An account provided by Saxo Grammaticus in his 12th century work Gesta Danorum records Nanna as a human female, the daughter of King Gevar, and the love interest of both the demi-god Baldr and the human Höðr. Spurred by their mutual attraction to Nanna, Baldr and Höðr repeatedly do battle. Nanna is only interested in Höðr and weds him, while Baldr wastes away from nightmares about Nanna.
The Setre Comb, a comb from the 6th or early 7th century featuring runic inscriptions, may reference the goddess. The etymology of the name Nanna is a subject of scholarly debate. Scholars have debated connections between Nanna and other similarly named deities from other cultures and the implications of the goddess's attestations.
Etymology and place names
The etymology of the name of the goddess Nanna is debated. Some scholars have proposed that the name may derive from a babble word, nanna, meaning "mother". Scholar Jan de Vries connects the name Nanna to the root *nanþ-, leading to "the daring one". Scholar John Lindow theorizes that a common noun may have existed in Old Norse, nanna, that roughly meant "woman". Scholar John McKinnell notes that the "mother" and *nanþ- derivations may not be distinct, commenting that nanna may have once meant "she who empowers".
In chapter 38 of the Prose Edda book Gylfaginning, the enthroned figure of High explains that Nanna Nepsdóttir (the last name meaning "Nepr's daughter") and her husband Baldr produced a son, the god Forseti.
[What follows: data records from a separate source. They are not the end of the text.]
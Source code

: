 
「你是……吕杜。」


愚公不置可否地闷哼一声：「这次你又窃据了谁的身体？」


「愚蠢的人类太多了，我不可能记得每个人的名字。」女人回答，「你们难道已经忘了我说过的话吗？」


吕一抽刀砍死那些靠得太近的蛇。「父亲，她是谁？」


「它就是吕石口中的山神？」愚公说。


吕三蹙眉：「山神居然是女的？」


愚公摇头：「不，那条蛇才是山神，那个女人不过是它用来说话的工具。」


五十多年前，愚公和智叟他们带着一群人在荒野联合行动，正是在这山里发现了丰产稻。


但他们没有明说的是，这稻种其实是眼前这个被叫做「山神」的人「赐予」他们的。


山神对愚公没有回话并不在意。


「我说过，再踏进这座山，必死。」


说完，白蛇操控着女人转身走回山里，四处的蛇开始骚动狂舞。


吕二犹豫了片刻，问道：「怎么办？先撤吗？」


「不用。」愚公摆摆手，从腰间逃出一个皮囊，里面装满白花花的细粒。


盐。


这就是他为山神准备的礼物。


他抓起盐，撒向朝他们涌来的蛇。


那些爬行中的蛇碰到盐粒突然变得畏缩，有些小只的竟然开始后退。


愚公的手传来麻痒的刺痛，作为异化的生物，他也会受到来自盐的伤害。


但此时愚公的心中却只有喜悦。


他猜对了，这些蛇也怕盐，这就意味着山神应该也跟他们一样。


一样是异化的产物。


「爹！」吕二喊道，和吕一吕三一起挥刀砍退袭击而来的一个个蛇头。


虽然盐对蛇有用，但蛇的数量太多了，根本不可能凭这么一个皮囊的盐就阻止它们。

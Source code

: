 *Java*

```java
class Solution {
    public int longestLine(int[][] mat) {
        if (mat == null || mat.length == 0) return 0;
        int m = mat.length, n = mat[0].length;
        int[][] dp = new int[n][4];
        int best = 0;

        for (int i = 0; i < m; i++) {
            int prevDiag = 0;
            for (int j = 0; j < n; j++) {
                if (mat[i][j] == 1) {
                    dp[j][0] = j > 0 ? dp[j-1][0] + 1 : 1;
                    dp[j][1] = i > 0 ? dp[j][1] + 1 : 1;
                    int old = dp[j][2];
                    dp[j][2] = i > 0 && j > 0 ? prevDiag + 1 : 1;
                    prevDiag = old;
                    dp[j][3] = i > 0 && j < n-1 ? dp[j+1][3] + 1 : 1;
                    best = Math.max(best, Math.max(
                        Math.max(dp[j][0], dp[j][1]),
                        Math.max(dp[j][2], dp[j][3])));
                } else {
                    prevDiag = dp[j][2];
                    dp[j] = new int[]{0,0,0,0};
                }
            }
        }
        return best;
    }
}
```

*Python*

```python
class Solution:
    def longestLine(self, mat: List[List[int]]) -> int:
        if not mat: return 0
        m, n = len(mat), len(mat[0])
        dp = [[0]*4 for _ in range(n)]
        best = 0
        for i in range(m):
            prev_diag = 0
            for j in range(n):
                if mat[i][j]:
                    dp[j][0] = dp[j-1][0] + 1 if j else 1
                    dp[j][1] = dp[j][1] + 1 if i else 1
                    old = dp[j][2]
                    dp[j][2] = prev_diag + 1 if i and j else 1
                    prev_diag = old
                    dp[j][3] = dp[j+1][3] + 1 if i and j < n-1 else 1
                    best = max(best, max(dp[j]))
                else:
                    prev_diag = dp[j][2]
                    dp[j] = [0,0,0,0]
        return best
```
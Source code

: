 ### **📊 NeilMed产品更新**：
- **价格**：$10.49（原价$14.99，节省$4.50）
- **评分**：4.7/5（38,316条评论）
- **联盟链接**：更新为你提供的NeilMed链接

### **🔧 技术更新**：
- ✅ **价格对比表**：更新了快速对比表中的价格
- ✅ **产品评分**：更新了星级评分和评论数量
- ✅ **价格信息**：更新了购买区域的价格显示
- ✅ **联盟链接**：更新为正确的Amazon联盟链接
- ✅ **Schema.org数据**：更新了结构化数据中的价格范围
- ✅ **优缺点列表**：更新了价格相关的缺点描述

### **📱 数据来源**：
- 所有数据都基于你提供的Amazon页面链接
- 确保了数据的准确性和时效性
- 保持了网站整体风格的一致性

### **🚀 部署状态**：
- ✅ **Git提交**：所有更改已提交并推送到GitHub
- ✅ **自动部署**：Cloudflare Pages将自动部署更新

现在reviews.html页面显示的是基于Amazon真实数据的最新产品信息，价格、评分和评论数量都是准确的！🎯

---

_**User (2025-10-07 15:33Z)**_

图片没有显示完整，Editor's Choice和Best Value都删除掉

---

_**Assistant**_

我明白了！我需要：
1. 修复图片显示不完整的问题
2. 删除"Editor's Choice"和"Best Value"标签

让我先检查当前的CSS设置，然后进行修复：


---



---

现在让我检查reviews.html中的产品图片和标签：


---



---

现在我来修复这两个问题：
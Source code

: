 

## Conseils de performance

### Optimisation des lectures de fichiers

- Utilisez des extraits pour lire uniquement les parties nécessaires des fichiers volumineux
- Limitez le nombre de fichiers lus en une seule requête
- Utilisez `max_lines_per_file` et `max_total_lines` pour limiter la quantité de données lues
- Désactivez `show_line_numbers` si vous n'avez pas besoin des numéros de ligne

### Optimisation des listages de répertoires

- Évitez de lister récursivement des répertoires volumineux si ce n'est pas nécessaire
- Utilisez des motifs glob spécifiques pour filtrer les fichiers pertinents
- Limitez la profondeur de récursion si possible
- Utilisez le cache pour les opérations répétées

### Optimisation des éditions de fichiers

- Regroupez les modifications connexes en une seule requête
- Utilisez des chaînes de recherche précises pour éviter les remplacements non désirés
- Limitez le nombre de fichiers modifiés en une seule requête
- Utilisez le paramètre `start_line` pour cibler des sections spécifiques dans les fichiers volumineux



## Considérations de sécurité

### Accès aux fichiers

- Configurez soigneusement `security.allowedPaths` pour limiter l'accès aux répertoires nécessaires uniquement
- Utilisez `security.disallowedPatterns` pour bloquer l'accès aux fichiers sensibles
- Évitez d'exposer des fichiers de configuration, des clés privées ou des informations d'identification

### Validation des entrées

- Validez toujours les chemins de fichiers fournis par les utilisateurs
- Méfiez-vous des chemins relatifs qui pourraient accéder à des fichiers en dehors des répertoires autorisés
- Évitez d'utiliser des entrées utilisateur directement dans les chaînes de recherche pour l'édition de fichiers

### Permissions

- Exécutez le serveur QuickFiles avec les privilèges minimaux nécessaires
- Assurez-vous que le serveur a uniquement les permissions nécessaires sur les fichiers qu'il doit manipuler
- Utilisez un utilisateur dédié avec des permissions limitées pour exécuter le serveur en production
Later in Gylfaginning (chapter 49), High recounts Baldr's death in Asgard at the unwitting hands of his blind brother, Höðr. Baldr's body is taken to the seaside and, when his body is placed unto his ship Hringhorni, Nanna's collapses and dies of grief. Her body is placed upon Hringhorni with Baldr, the ship is set aflame, and the god Thor hallows the pyre with his hammer Mjöllnir.
Sent by Baldr's mother, the goddess Frigg, the god Hermóðr rides to the location of Hel to resurrect Baldr. Hermóðr finally arrives in Hel to find Baldr in a hall, seated in the seat of honor and with his wife Nanna. Hermóðr bargains with Hel, the being, for Baldr's resurrection. Hel and Hermóðr come to an agreement and then Baldr and Nanna accompany Hermóðr out of the hall. Baldr gives Hermóðr the ring Draupnir, which the god Odin had placed on Baldr's pyre, to return to Odin. Nanna presents to Hermóðr a series of gifts: a linen robe for Frigg, a golden ring for the goddess Fulla, and other unspecified items. Hermóðr returns to Asgard.
In the first chapter of the Prose Edda book Skáldskaparmál, Nanna is listed among eight goddesses attending a feast held in honor of Ægir. In chapter 5 of Skáldskaparmál, means of referring to Baldr are provided, including "husband of Nanna". In chapter 19, means of referring to Frigg are provided, including "mother-in-law of Nanna." In chapter 75, Nanna is included among a list of goddesses. In chapter 18, the skald Eilífr Goðrúnarson's work Þórsdrápa is quoted, which includes a kenning that references Nanna ("wake-hilt-Nanna" for "troll-wife").
The chronicle which departs most from the Prose Edda is the Danish Chronicon Lethrense (and the included Annales Lundenses). They tell that Höðr's son, the Danish king Rorik Slengeborre was succeeded by his son Wiglek. This Wiglek married Nanna and he ruled in peace. He died in his bed and was succeeded by his son Wermund, the father of Offe (Offa).
In book III of Gesta Danorum, Nanna is not a goddess but rather a the daughter of the mortal King Gevar. Nanna is attracted to her foster-brother Höðr (also here a human), son of Hothbrodd, and "seeks his embraces". One day, Baldr, who Saxo describes as the son of the god Odin, witnesses Nanna bathing and lusts for her; "the sheen of her graceful body inflamed him and her manifest charms seared his heart, for there is no stronger incitement to lust than beauty." Fearing that Höðr will serve as an obstacle for his conquest of Nanna, Baldr resolves to slay Höðr.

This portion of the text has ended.